PROVIDED INFORMATION section start

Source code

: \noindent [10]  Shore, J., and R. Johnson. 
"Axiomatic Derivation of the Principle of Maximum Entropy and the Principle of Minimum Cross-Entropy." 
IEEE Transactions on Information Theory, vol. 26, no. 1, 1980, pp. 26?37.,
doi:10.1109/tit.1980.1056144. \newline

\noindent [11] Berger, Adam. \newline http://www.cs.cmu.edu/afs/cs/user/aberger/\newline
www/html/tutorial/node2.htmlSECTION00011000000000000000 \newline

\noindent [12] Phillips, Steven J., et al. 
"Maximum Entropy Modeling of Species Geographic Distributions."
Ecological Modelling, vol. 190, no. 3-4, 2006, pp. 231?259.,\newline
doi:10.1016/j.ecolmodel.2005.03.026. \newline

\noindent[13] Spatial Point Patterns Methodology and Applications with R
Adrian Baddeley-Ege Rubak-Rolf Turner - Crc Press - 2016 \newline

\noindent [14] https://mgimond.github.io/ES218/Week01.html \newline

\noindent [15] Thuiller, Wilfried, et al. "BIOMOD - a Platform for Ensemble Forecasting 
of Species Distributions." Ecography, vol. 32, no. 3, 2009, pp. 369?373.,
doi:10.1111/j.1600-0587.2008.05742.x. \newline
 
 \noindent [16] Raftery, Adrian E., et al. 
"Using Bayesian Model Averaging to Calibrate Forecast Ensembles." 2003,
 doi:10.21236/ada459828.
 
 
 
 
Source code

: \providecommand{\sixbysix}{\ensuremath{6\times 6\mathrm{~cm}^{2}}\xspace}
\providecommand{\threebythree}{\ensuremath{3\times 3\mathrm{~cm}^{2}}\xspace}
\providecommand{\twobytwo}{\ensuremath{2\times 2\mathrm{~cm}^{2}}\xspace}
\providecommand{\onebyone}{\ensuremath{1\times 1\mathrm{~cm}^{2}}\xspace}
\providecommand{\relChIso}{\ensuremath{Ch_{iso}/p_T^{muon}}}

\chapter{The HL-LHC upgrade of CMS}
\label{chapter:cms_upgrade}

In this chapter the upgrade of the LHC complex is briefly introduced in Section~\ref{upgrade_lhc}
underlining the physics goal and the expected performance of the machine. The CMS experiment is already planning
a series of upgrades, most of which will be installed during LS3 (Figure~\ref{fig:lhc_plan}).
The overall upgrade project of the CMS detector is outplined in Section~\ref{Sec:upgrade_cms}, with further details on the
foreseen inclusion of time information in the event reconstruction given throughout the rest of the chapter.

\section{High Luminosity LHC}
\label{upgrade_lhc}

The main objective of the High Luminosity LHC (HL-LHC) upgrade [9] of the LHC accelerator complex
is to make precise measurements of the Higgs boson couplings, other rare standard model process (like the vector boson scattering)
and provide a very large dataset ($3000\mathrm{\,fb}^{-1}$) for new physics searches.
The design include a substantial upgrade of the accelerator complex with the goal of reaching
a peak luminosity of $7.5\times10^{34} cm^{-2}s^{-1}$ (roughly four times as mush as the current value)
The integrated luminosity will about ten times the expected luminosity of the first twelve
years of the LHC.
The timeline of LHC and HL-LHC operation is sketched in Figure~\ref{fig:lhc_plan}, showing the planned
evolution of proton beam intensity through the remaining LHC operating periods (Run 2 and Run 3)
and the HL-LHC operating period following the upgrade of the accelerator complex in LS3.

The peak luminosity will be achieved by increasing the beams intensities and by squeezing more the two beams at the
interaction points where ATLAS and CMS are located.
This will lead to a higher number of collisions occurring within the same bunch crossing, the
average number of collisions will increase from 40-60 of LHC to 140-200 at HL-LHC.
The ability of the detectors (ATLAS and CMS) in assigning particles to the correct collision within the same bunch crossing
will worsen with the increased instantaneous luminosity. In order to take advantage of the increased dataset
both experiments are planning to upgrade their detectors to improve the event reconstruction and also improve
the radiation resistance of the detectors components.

PROVIDED INFORMATION section end

* [EXERCISE DETAILS] Write out all the entries once more, exactly.

* [TASK RESULT]
Source code

: \noindent [10]  Shore, J., and R. Johnson. 
"Axiomatic Derivation of the Principle of Maximum Entropy and the Principle of Minimum Cross-Entropy." 
IEEE Transactions on Information Theory, vol. 26, no. 1, 1980, pp. 26?37.,
doi:10.1109/tit.1980.1056144. \newline

\noindent [11] Berger, Adam. \newline http://www.cs.cmu.edu/afs/cs/user/aberger/\newline
www/html/tutorial/node2.htmlSECTION00011000000000000000 \newline

\noindent [12] Phillips, Steven J., et al. 
"Maximum Entropy Modeling of Species Geographic Distributions."
Ecological Modelling, vol. 190, no. 3-4, 2006, pp. 231?259.,\newline
doi:10.1016/j.ecolmodel.2005.03.026. \newline

\noindent[13] Spatial Point Patterns Methodology and Applications with R
Adrian Baddeley-Ege Rubak-Rolf Turner - Crc Press - 2016 \newline

\noindent [14] https://mgimond.github.io/ES218/Week01.html \newline

\noindent [15] Thuiller, Wilfried, et al. "BIOMOD - a Platform for Ensemble Forecasting 
of Species Distributions." Ecography, vol. 32, no. 3, 2009, pp. 369?373.,
doi:10.1111/j.1600-0587.2008.05742.x. \newline
 
 \noindent [16] Raftery, Adrian E., et al. 
"Using Bayesian Model Averaging to Calibrate Forecast Ensembles." 2003,
 doi:10.21236/ada459828.
 
 
 
 
Source code

: \providecommand{\sixbysix}{\ensuremath{6\times 6\mathrm{~cm}^{2}}\xspace}
\providecommand{\threebythree}{\ensuremath{3\times 3\mathrm{~cm}^{2}}\xspace}
\providecommand{\twobytwo}{\ensuremath{2\times 2\mathrm{~cm}^{2}}\xspace}
\providecommand{\onebyone}{\ensuremath{1\times 1\mathrm{~cm}^{2}}\xspace}
\providecommand{\relChIso}{\ensuremath{Ch_{iso}/p_T^{muon}}}

\chapter{The HL-LHC upgrade of CMS}
\label{chapter:cms_upgrade}

In this chapter the upgrade of the LHC complex is briefly introduced in Section~\ref{upgrade_lhc}
underlining the physics goal and the expected performance of the machine. The CMS experiment is already planning
a series of upgrades, most of which will be installed during LS3 (Figure~\ref{fig:lhc_plan}).
The overall upgrade project of the CMS detector is outplined in Section~\ref{Sec:upgrade_cms}, with further details on the
foreseen inclusion of time information in the event reconstruction given throughout the rest of the chapter.

\section{High Luminosity LHC}
\label{upgrade_lhc}

The main objective of the High Luminosity LHC (HL-LHC) upgrade [9] of the LHC accelerator complex
is to make precise measurements of the Higgs boson couplings, other rare standard model process (like the vector boson scattering)
and provide a very large dataset ($3000\mathrm{\,fb}^{-1}$) for new physics searches.
The design include a substantial upgrade of the accelerator complex with the goal of reaching
a peak luminosity of $7.5\times10^{34} cm^{-2}s^{-1}$ (roughly four times as mush as the current value)
The integrated luminosity will about ten times the expected luminosity of the first twelve
years of the LHC.
The timeline of LHC and HL-LHC operation is sketched in Figure~\ref{fig:lhc_plan}, showing the planned
evolution of proton beam intensity through the remaining LHC operating periods (Run 2 and Run 3)
and the HL-LHC operating period following the upgrade of the accelerator complex in LS3.

The peak luminosity will be achieved by increasing the beams intensities and by squeezing more the two beams at the
interaction points where ATLAS and CMS are located.
This will lead to a higher number of collisions occurring within the same bunch crossing, the
average number of collisions will increase from 40-60 of LHC to 140-200 at HL-LHC.
The ability of the detectors (ATLAS and CMS) in assigning particles to the correct collision within the same bunch crossing
will worsen with the increased instantaneous luminosity. In order to take advantage of the increased dataset
both experiments are planning to upgrade their detectors to improve the event reconstruction and also improve
the radiation resistance of the detectors components.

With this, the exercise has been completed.